Which lines of the entries contain the word "label"? Please list them.
(ENTRIES SUPPLIED)
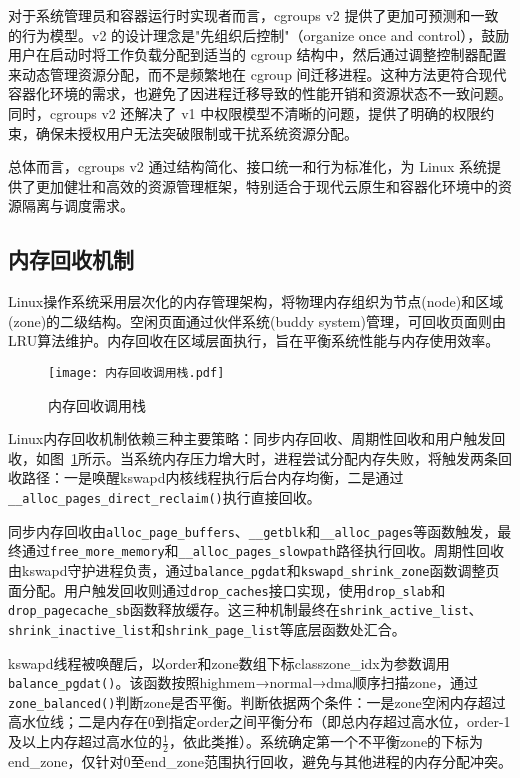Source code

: 对于系统管理员和容器运行时实现者而言，cgroups v2 提供了更加可预测和一致的行为模型。v2 的设计理念是"先组织后控制"（organize once and control），鼓励用户在启动时将工作负载分配到适当的 cgroup 结构中，然后通过调整控制器配置来动态管理资源分配，而不是频繁地在 cgroup 间迁移进程。这种方法更符合现代容器化环境的需求，也避免了因进程迁移导致的性能开销和资源状态不一致问题。同时，cgroups v2 还解决了 v1 中权限模型不清晰的问题，提供了明确的权限约束，确保未授权用户无法突破限制或干扰系统资源分配。

总体而言，cgroups v2 通过结构简化、接口统一和行为标准化，为 Linux 系统提供了更加健壮和高效的资源管理框架，特别适合于现代云原生和容器化环境中的资源隔离与调度需求。

\subsection{内存回收机制}
\label{sec:Linux内存回收机制}

Linux操作系统采用层次化的内存管理架构，将物理内存组织为节点(node)和区域(zone)的二级结构。空闲页面通过伙伴系统(buddy system)管理，可回收页面则由LRU算法维护。内存回收在区域层面执行，旨在平衡系统性能与内存使用效率。

\begin{figure}[h]
    \centering
    \texttt{[image: 内存回收调用栈.pdf]}
    \caption{内存回收调用栈}
    \label{fig:memory_reclaim_callgraph}
\end{figure}

Linux内存回收机制依赖三种主要策略：同步内存回收、周期性回收和用户触发回收，如图~\ref{fig:memory_reclaim_callgraph}所示。当系统内存压力增大时，进程尝试分配内存失败，将触发两条回收路径：一是唤醒kswapd内核线程执行后台内存均衡，二是通过\texttt{\_\_alloc\_pages\_direct\_reclaim()}执行直接回收。

同步内存回收由\texttt{alloc\_page\_buffers}、\texttt{\_\_getblk}和\texttt{\_\_alloc\_pages}等函数触发，最终通过\texttt{free\_more\_memory}和\texttt{\_\_alloc\_pages\_slowpath}路径执行回收。周期性回收由kswapd守护进程负责，通过\texttt{balance\_pgdat}和\texttt{kswapd\_shrink\_zone}函数调整页面分配。用户触发回收则通过\texttt{drop\_caches}接口实现，使用\texttt{drop\_slab}和\texttt{drop\_pagecache\_sb}函数释放缓存。这三种机制最终在\texttt{shrink\_active\_list}、\texttt{shrink\_inactive\_list}和\texttt{shrink\_page\_list}等底层函数处汇合。

kswapd线程被唤醒后，以order和zone数组下标classzone\_idx为参数调用\texttt{balance\_pgdat()}。该函数按照highmem→normal→dma顺序扫描zone，通过\texttt{zone\_balanced()}判断zone是否平衡。判断依据两个条件：一是zone空闲内存超过高水位线；二是内存在0到指定order之间平衡分布（即总内存超过高水位，order-1及以上内存超过高水位的$\frac{1}{2}$，依此类推）。系统确定第一个不平衡zone的下标为end\_zone，仅针对0至end\_zone范围执行回收，避免与其他进程的内存分配冲突。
(End ENTRIES SUPPLIED)
_SOLUTION FOR THIS TASK_:
\label{sec:Linux内存回收机制}
    \label{fig:memory_reclaim_callgraph}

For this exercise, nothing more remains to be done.